RECORD SET
□ □ □ □ □

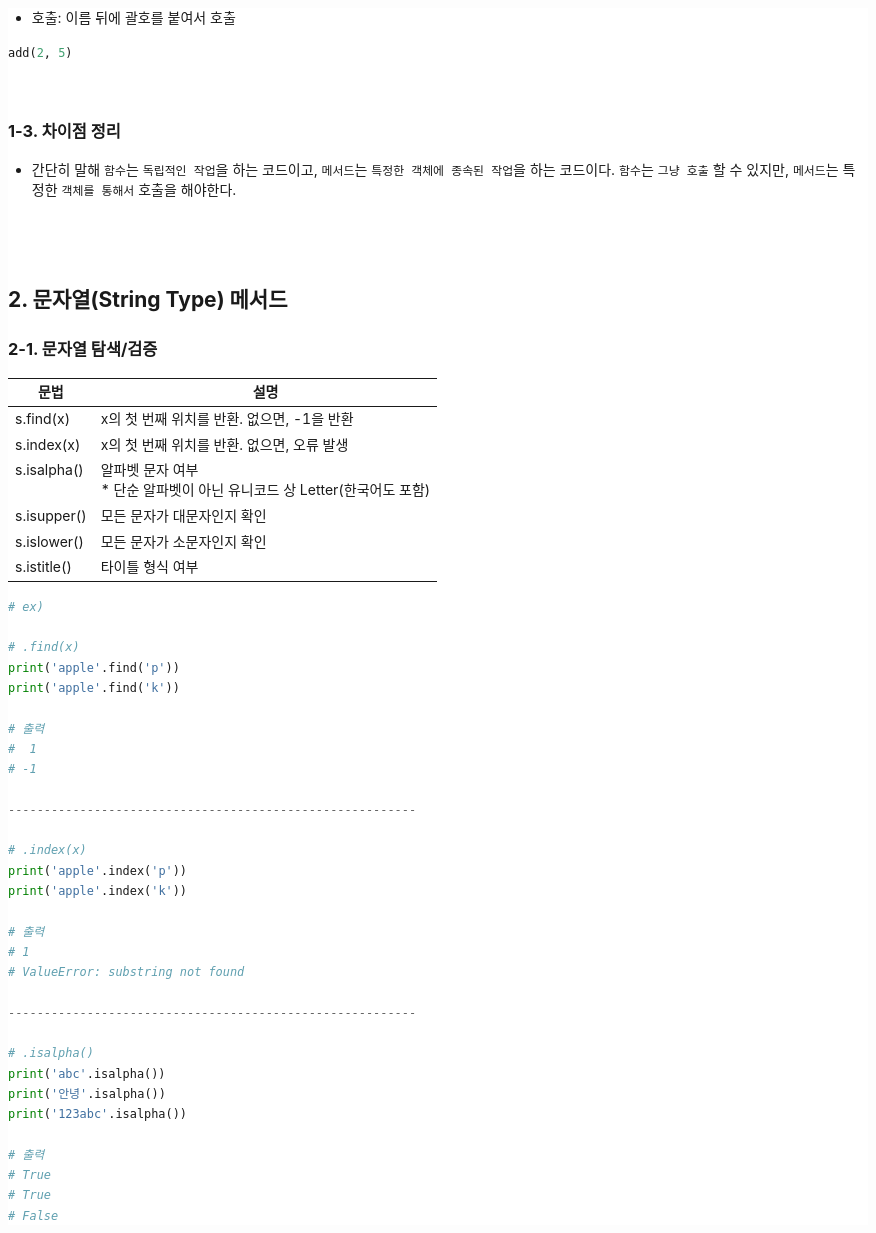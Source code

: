 -   호출: 이름 뒤에 괄호를 붙여서 호출

```python
add(2, 5)
```

<br>

### 1-3. 차이점 정리

-   간단히 말해 `함수`는 `독립적인 작업`을 하는 코드이고, `메서드`는 `특정한 객체에 종속된 작업`을 하는 코드이다.
    `함수`는 `그냥 호출` 할 수 있지만, `메서드`는 특정한 `객체를 통해서` 호출을 해야한다.

<br>
<br>

## 2. 문자열(String Type) 메서드

### 2-1. 문자열 탐색/검증

| 문법        | 설명                                                                         |
| ----------- | ---------------------------------------------------------------------------- |
| s.find(x)   | x의 첫 번째 위치를 반환. 없으면, -1을 반환                                   |
| s.index(x)  | x의 첫 번째 위치를 반환. 없으면, 오류 발생                                   |
| s.isalpha() | 알파벳 문자 여부<br/>\* 단순 알파벳이 아닌 유니코드 상 Letter(한국어도 포함) |
| s.isupper() | 모든 문자가 대문자인지 확인                                                  |
| s.islower() | 모든 문자가 소문자인지 확인                                                  |
| s.istitle() | 타이틀 형식 여부                                                             |

```python
# ex)

# .find(x)
print('apple'.find('p'))
print('apple'.find('k'))

# 출력
#  1
# -1

---------------------------------------------------------

# .index(x)
print('apple'.index('p'))
print('apple'.index('k'))

# 출력
# 1
# ValueError: substring not found

---------------------------------------------------------

# .isalpha()
print('abc'.isalpha())
print('안녕'.isalpha())
print('123abc'.isalpha())

# 출력
# True
# True
# False

```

□ □ □ □ □

TASK STATEMENT
Report every line in the listing that holds the word "apple".

TASK RESULT
print('apple'.find('p'))
print('apple'.find('k'))
print('apple'.index('p'))
print('apple'.index('k'))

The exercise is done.